From: Pete Carlton <pmcarlton.domain.name.hidden>
Date: Mon, 6 Jun 2005 13:01:03 -0700

On Jun 5, 2005, at 11:14 PM, Bruno Marchal wrote:

> I would say 0:
>
>
>> 0. All a Coincidence (I don't see *big* coincidences)
>>
>
> and then 5.
>
> I'm agnostic about what you talk about. I love the book by Suzanne
> Blackmore "In search of the light" because it shows parapsychology
> can be done seriously, but then the evidence are until today rather
> negative. "Drinking coffee in the morning" is sufficiently
> miraculous for me now. With comp, evidence of precognition could be
> evidence for the very low-levelness of the substitution level.
>

I'm with Bruno (both on option "0" and on coffee).

You might like to read Richard Dawkins's book "Unweaving the
Rainbow", especially the chapter "Unweaving the Uncanny". It
contains a thorough demolishing of the human intuition to put
importance on seeming coincidences such as your Heinlein story.

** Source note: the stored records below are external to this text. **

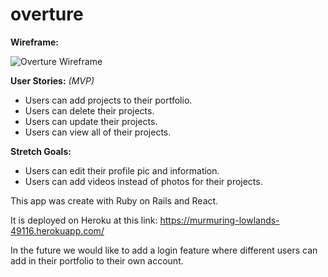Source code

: # overture

**Wireframe:** 

![Overture Wireframe](https://i.ibb.co/k6WPZ7c/overture-wireframe.png)

**User Stories:** *(MVP)*

* Users can add projects to their portfolio.
* Users can delete their projects.
* Users can update their projects.
* Users can view all of their projects.

**Stretch Goals:**

* Users can edit their profile pic and information. 
* Users can add videos instead of photos for their projects.

This app was create with Ruby on Rails and React. 

It is deployed on Heroku at this link: https://murmuring-lowlands-49116.herokuapp.com/

In the future we would like to add a login feature where different users can add in their portfolio to their own account.

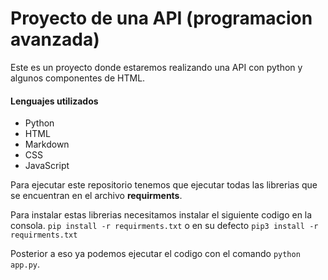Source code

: # Proyecto de una API (programacion avanzada)

Este es un proyecto donde estaremos realizando una API con python y algunos componentes de HTML.

#### Lenguajes utilizados

- Python 
- HTML
- Markdown
- CSS
- JavaScript

Para ejecutar este repositorio tenemos que ejecutar todas las librerias que se encuentran en el archivo **requirments**.

Para instalar estas librerias necesitamos instalar el siguiente codigo en la consola. `pip install -r requirments.txt` o en su defecto `pip3 install -r requirments.txt`

Posterior a eso ya podemos ejecutar el codigo con el comando `python app.py`.
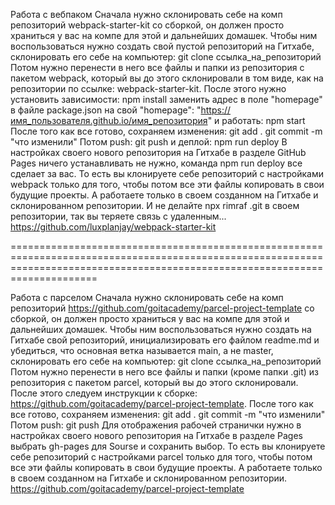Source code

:Работа с вебпаком
Сначала нужно склонировать себе на комп репозиторий webpack-starter-kit со сборкой, он должен просто храниться у вас на компе для этой и дальнейших домашек. 
Чтобы ним воспользоваться нужно создать свой пустой репозиторий на Гитхабе, склонировать его себе на компьютер:
  git clone ссылка_на_репозиторий
Потом нужно перенести в него все файлы и папки из репозитория с пакетом webpack, который вы до этого склонировали в том виде, как на репозитории по ссылке: webpack-starter-kit.
После этого нужно установить зависимости:
 npm install 
заменить адрес в поле "homepage" в файле package.json на свой 
"homepage": "https://имя_пользователя.github.io/имя_репозитория"
и работать:
npm start
После того как все готово, сохраняем изменения:
  git add .
  git commit -m "что изменили"
Потом push:
  git push
 и деплой:
npm run deploy
В настройках своего нового репозитория на Гитхабе в разделе GitHub Pages ничего устанавливать не нужно, команда npm run deploy все сделает за вас.
То есть вы клонируете себе репозиторий с настройками webpack только для того, чтобы потом все эти файлы копировать в свои будущие проекты. А работаете только в своем созданном на Гитхабе и склонированном репозитории.
И не делайте npx rimraf .git в своем репозитории, так вы теряете связь с удаленным...
https://github.com/luxplanjay/webpack-starter-kit

=================================================================================================================================================================================

Работа с парселом
Сначала нужно склонировать себе на комп репозиторий https://github.com/goitacademy/parcel-project-template со сборкой, он должен просто храниться у вас на компе для этой и дальнейших домашек.
Чтобы ним воспользоваться нужно создать на Гитхабе свой репозиторий, инициализировать его файлом readme.md и убедиться, что основная ветка называется main, а не master, склонировать его себе на компьютер:
  git clone ссылка_на_репозиторий
Потом нужно перенести в него все файлы и папки (кроме папки .git) из репозитория с пакетом parcel, который вы до этого склонировали.
После этого следуем инструкции к сборке: https://github.com/goitacademy/parcel-project-template.
После того как все готово, сохраняем изменения:
  git add .
  git commit -m "что изменили"
Потом push:
  git push 
Для отображения рабочей странички нужно в настройках своего нового репозитория на Гитхабе в разделе Pages выбрать gh-pages для Sourse и сохранить выбор.
То есть вы клонируете себе репозиторий с настройками parcel только для того, чтобы потом все эти файлы копировать в свои будущие проекты. А работаете только в своем созданном на Гитхабе и склонированном репозитории. 
https://github.com/goitacademy/parcel-project-template
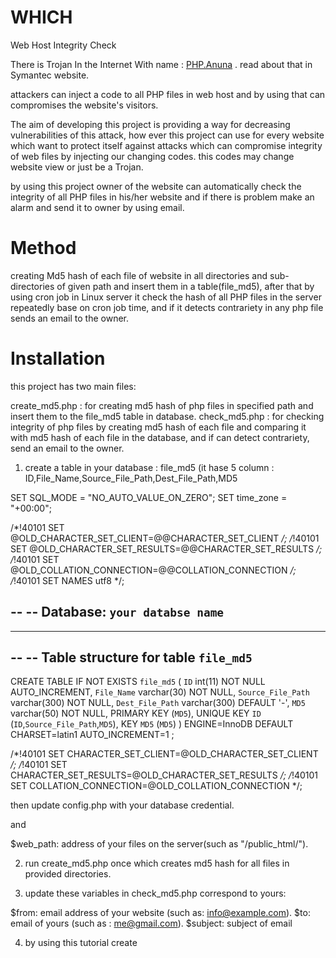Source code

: # WHICH
Web Host Integrity Check 

There is Trojan In the Internet With name : [PHP.Anuna](https://www.symantec.com/security_response/writeup.jsp?docid=2015-111911-4342-99&tabid=2) . read about that in Symantec website.

attackers can inject a code to all PHP files in web host and by using that can compromises the website's visitors.

The aim of developing this project is providing a way for decreasing vulnerabilities of this attack, how ever this project can use for every website which want to protect itself against attacks which can compromise  integrity of web files by injecting our changing codes. this codes may change  website view or just be a Trojan.

by using this project owner of the website can automatically check the integrity of all PHP files in his/her website and if there is problem make an alarm and send it to owner by using email.

# Method
creating Md5 hash of each file of website in all directories and sub-directories of given path and insert them in a table(file_md5), after that by using cron job in Linux server it check the hash of all PHP files in the server repeatedly  base on cron job time, and if it detects  contrariety in any php file sends an email to the owner.

# Installation
this project has two main files: 

create_md5.php : for creating md5 hash of php files in specified path and insert them to the file_md5 table in database.
check_md5.php  : for checking integrity of php files by creating md5 hash of each file and comparing it with md5 hash of each file in the database, and if can detect contrariety, send an email to the owner.

1. create a table in your database : file_md5 (it hase 5 column : ID,File_Name,Source_File_Path,Dest_File_Path,MD5



SET SQL_MODE = "NO_AUTO_VALUE_ON_ZERO";
SET time_zone = "+00:00";


/*!40101 SET @OLD_CHARACTER_SET_CLIENT=@@CHARACTER_SET_CLIENT */;
/*!40101 SET @OLD_CHARACTER_SET_RESULTS=@@CHARACTER_SET_RESULTS */;
/*!40101 SET @OLD_COLLATION_CONNECTION=@@COLLATION_CONNECTION */;
/*!40101 SET NAMES utf8 */;

--
-- Database: `your databse name`
--

-- --------------------------------------------------------

--
-- Table structure for table `file_md5`
--

CREATE TABLE IF NOT EXISTS `file_md5` (
  `ID` int(11) NOT NULL AUTO_INCREMENT,
  `File_Name` varchar(30) NOT NULL,
  `Source_File_Path` varchar(300) NOT NULL,
  `Dest_File_Path` varchar(300) DEFAULT '-',
  `MD5` varchar(50) NOT NULL,
  PRIMARY KEY (`MD5`),
  UNIQUE KEY `ID` (`ID`,`Source_File_Path`,`MD5`),
  KEY `MD5` (`MD5`)
) ENGINE=InnoDB DEFAULT CHARSET=latin1 AUTO_INCREMENT=1 ;

/*!40101 SET CHARACTER_SET_CLIENT=@OLD_CHARACTER_SET_CLIENT */;
/*!40101 SET CHARACTER_SET_RESULTS=@OLD_CHARACTER_SET_RESULTS */;
/*!40101 SET COLLATION_CONNECTION=@OLD_COLLATION_CONNECTION */;

then update config.php  with your database credential.

and 

$web_path: address of your files on the server(such as "/public_html/").

2. run create_md5.php once which creates md5 hash for all files in provided directories.

3. update these variables in check_md5.php correspond to yours:

$from: email address of your website (such as: info@example.com).
$to: email of yours (such as : me@gmail.com).
$subject: subject of email

4. by using this tutorial create
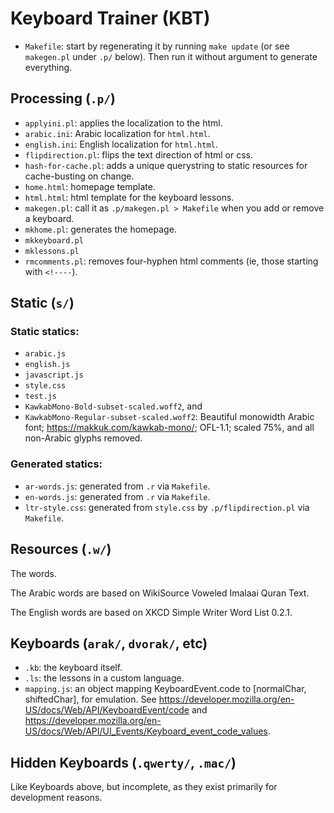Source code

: # Keyboard Trainer (KBT)

- `Makefile`: start by regenerating it by running `make update` (or see `makegen.pl` under `.p/` below).
  Then run it without argument to generate everything.

## Processing (`.p/`)

- `applyini.pl`: applies the localization to the html.
- `arabic.ini`: Arabic localization for `html.html`.
- `english.ini`: English localization for `html.html`.
- `flipdirection.pl`: flips the text direction of html or css.
- `hash-for-cache.pl`: adds a unique querystring to static resources for cache-busting on change.
- `home.html`: homepage template.
- `html.html`: html template for the keyboard lessons.
- `makegen.pl`: call it as `.p/makegen.pl > Makefile` when you add or remove a keyboard.
- `mkhome.pl`: generates the homepage.
- `mkkeyboard.pl`
- `mklessons.pl`
- `rmcomments.pl`: removes four-hyphen html comments (ie, those starting with `<!----`).

## Static (`s/`)

### Static statics:

- `arabic.js`
- `english.js`
- `javascript.js`
- `style.css`
- `test.js`
- `KawkabMono-Bold-subset-scaled.woff2`, and
- `KawkabMono-Regular-subset-scaled.woff2`:
  Beautiful monowidth Arabic font; <https://makkuk.com/kawkab-mono/>; OFL-1.1; scaled 75%, and all non-Arabic glyphs removed.

### Generated statics:

- `ar-words.js`: generated from `.r` via `Makefile`.
- `en-words.js`: generated from `.r` via `Makefile`.
- `ltr-style.css`: generated from `style.css` by `.p/flipdirection.pl` via `Makefile`.

## Resources (`.w/`)

The words.

The Arabic words are based on WikiSource Voweled Imalaai Quran Text.

The English words are based on XKCD Simple Writer Word List 0.2.1.

## Keyboards (`arak/`, `dvorak/`, etc)

- `.kb`: the keyboard itself.
- `.ls`: the lessons in a custom language.
- `mapping.js`: an object mapping KeyboardEvent.code to [normalChar, shiftedChar], for emulation. See <https://developer.mozilla.org/en-US/docs/Web/API/KeyboardEvent/code> and <https://developer.mozilla.org/en-US/docs/Web/API/UI_Events/Keyboard_event_code_values>.

## Hidden Keyboards (`.qwerty/`, `.mac/`)

Like Keyboards above, but incomplete, as they exist primarily for development reasons.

You are very willing to say "Even if we didn't go to a phonebook and
look up the relative number of "Silards" or "Lenzes" vs the more
common names, it's fairly obvious that the probabilities of this
being a chance occurrence are on the order of one in tens of
millions." It's precisely this "obviousness", and the number (tens
of millions) that you are failing to account for in any way.

You also haven't been too precise about the population of events that
you would also have accepted to be a coincidence. You take the name
"Lenz" to be significant because the bomb involved a lens -- so you
would also presumably have accepted the names "Baum" (bomb), Beryl,
Berle, ". "Silard" and "Szilard" are very similar, but I am willing
to bet that "Schiller" or "Stiller" or "Sellars" would also have
tripped your coincidenceometer. You mention "Korzybski" presumably
because you see a resemblance to "Kistiakowski"; you probably would
have also accepted Kieslowski, Kowaleski, Kowalowski, Krzyzanowski,
Kuczynski, or indeed any other Polish surname. You would probably
not have accepted "Franklin" - but then you might have been able to
find some other aspect of the bomb project that involved a Frank, or
a Lynn, or something taking place in Frankfurt.. and so on.

The point is, there are enough stories published in any year that it
would be a trivial matter to find a few superficial resemblances
between any event and a story that came before it.